Work required:
From the first line to the last, write out the records exactly, leaving the pictures behind.

[Source records Boundary: Start]

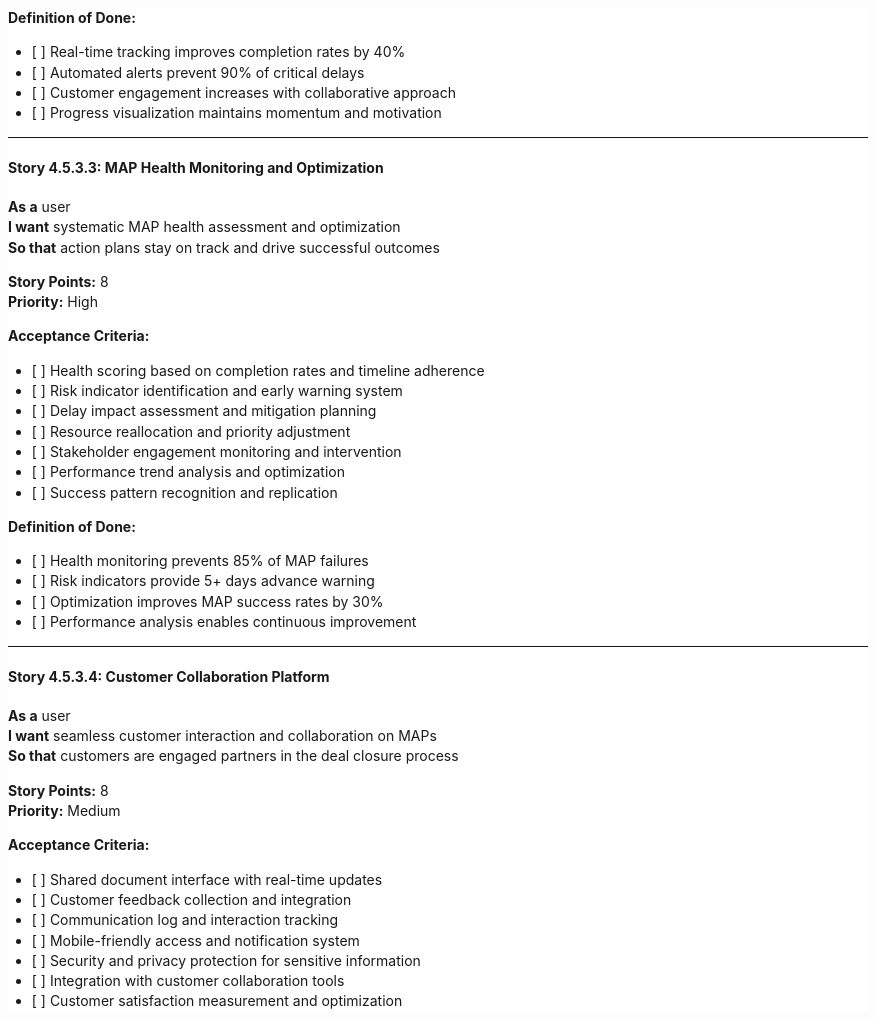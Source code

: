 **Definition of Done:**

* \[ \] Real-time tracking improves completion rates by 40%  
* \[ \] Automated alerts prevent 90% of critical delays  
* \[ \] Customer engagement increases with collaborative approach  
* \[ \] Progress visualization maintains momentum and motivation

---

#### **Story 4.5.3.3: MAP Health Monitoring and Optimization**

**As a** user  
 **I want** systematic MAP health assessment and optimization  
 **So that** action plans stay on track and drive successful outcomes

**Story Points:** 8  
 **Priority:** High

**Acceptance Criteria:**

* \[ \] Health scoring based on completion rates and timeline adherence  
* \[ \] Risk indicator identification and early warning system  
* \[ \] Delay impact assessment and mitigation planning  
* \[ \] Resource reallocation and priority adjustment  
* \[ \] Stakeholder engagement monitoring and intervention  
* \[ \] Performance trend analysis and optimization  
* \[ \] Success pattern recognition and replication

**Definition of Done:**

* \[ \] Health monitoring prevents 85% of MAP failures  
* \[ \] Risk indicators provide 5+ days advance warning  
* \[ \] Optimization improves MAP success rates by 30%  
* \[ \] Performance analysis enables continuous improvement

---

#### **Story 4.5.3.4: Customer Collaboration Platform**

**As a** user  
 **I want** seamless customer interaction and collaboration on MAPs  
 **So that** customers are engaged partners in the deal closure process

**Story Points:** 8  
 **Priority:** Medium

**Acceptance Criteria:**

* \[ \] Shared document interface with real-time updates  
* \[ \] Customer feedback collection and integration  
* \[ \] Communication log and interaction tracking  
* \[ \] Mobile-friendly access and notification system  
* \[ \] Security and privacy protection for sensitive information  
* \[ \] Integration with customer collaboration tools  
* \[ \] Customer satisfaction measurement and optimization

[Source records Boundary: End]

Result:
Source code

: **Definition of Done:**

* \[ \] Real-time tracking improves completion rates by 40%  
* \[ \] Automated alerts prevent 90% of critical delays  
* \[ \] Customer engagement increases with collaborative approach  
* \[ \] Progress visualization maintains momentum and motivation

---

#### **Story 4.5.3.3: MAP Health Monitoring and Optimization**

**As a** user  
 **I want** systematic MAP health assessment and optimization  
 **So that** action plans stay on track and drive successful outcomes

**Story Points:** 8  
 **Priority:** High

**Acceptance Criteria:**

* \[ \] Health scoring based on completion rates and timeline adherence  
* \[ \] Risk indicator identification and early warning system  
* \[ \] Delay impact assessment and mitigation planning  
* \[ \] Resource reallocation and priority adjustment  
* \[ \] Stakeholder engagement monitoring and intervention  
* \[ \] Performance trend analysis and optimization  
* \[ \] Success pattern recognition and replication

**Definition of Done:**

* \[ \] Health monitoring prevents 85% of MAP failures  
* \[ \] Risk indicators provide 5+ days advance warning  
* \[ \] Optimization improves MAP success rates by 30%  
* \[ \] Performance analysis enables continuous improvement

---

#### **Story 4.5.3.4: Customer Collaboration Platform**

**As a** user  
 **I want** seamless customer interaction and collaboration on MAPs  
 **So that** customers are engaged partners in the deal closure process

**Story Points:** 8  
 **Priority:** Medium

**Acceptance Criteria:**

* \[ \] Shared document interface with real-time updates  
* \[ \] Customer feedback collection and integration  
* \[ \] Communication log and interaction tracking  
* \[ \] Mobile-friendly access and notification system  
* \[ \] Security and privacy protection for sensitive information  
* \[ \] Integration with customer collaboration tools  
* \[ \] Customer satisfaction measurement and optimization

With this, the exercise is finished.